Bhabha spoke with the show’s curator Sheena Wagstaff, the chief of the Met’s department of Modern and contemporary art, for a pocket-sized publication released by the museum to coincide with the commission. Below is an excerpt from the interview:
Sheena Wagstaff: I’d like to lead off with a comment by the art historian Thomas McEvilley in which he describes that the “present, which seems barren and unpromising, still yet carries the power of life and the advance of civilization from past to future and future.” Then he specifically refers to your work as including “the most profound of themes, both the question of human nature and the involvement of present life, with the mysterious fertility of history.” The word that I take out of that wonderful description is “civilization,” which is a received term of the Enlightenment. What does civilization mean to you? How do you respond to McEvilley’s statement?
Huma Bhabha: I like to think of civilization as a form of evolution or devolution, from the beginning up to now. I am very interested in how McEvilley writes about the cross-pollination of art and ideas between Greek and Indian civilizations, the artificial separation between East and West, and my work is about that.”

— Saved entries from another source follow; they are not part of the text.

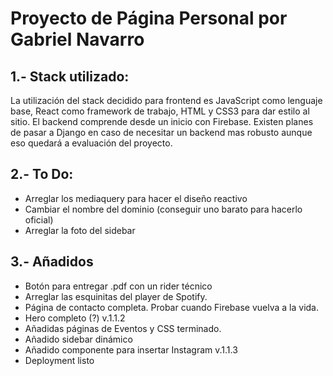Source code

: # Proyecto de Página Personal por Gabriel Navarro

## 1.- Stack utilizado: 
La utilización del stack decidido para frontend es JavaScript como
lenguaje base, React como framework de trabajo, HTML y CSS3 para
dar estilo al sitio. 
El backend comprende desde un inicio con Firebase. Existen planes de pasar a Django 
en caso de necesitar un backend mas robusto aunque eso quedará a evaluación 
del proyecto. 

## 2.- To Do:
- Arreglar los mediaquery para hacer el diseño reactivo
- Cambiar el nombre del dominio (conseguir uno barato para hacerlo oficial)
- Arreglar la foto del sidebar


## 3.- Añadidos 
- Botón para entregar .pdf con un rider técnico
- Arreglar las esquinitas del player de Spotify.
- Página de contacto completa. Probar cuando Firebase vuelva a la vida.
- Hero completo (?)
v.1.1.2
- Añadidas páginas de Eventos y CSS terminado. 
- Añadido sidebar dinámico 
- Añadido componente para insertar Instagram 
v.1.1.3 
- Deployment listo
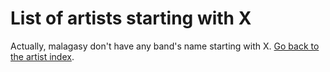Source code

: # List of artists starting with X

 Actually, malagasy don't have any band's name starting with X.
 [Go back to the artist index](x/index.md).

Your use of bronze similarly draws on a traditional material with global historical origins, technical refinement, and ongoing use. When you cast something in bronze, like the figure in the backyard of your studio, it’s extraordinary that it doesn’t evoke this hard obdurate metal but instead looks like a facsimile of the original media that are prone to disintegration. Is the issue of material authenticity an issue for you? Or is bronze simply an expedient means by which to make a permanent embodiment of a fragmented and environmentally hardy work?
The only way I can present my work outdoors is to make it bronze. I love styrofoam, found scraps of wood and meral and other garbage; I have used materials in my art for a long time – maybe because I’m interested in collage and assemblage but also because there is an element of chance in picking up these free materials that can lead to very beautiful results. The fact that I’ve given them another life is important to me.
The two figures with which you’ve animated the Met’s roofscape… interact with one another. Is there a kind of redemptive aspect to them? I sense you’re referring to the future of humankind, in a way. Do they carry a spirit of optimism about how we go forward into our own future?”
HB: Maybe the way the two figures on the roof connect [is] by being summoned, coming when the other calls. I think if the sculptures were seen separately they would inspire darker interpretations, but the combination of the two on the Met roof creates a dialogue and a narrative that implies some kind of communication from which hope can derive.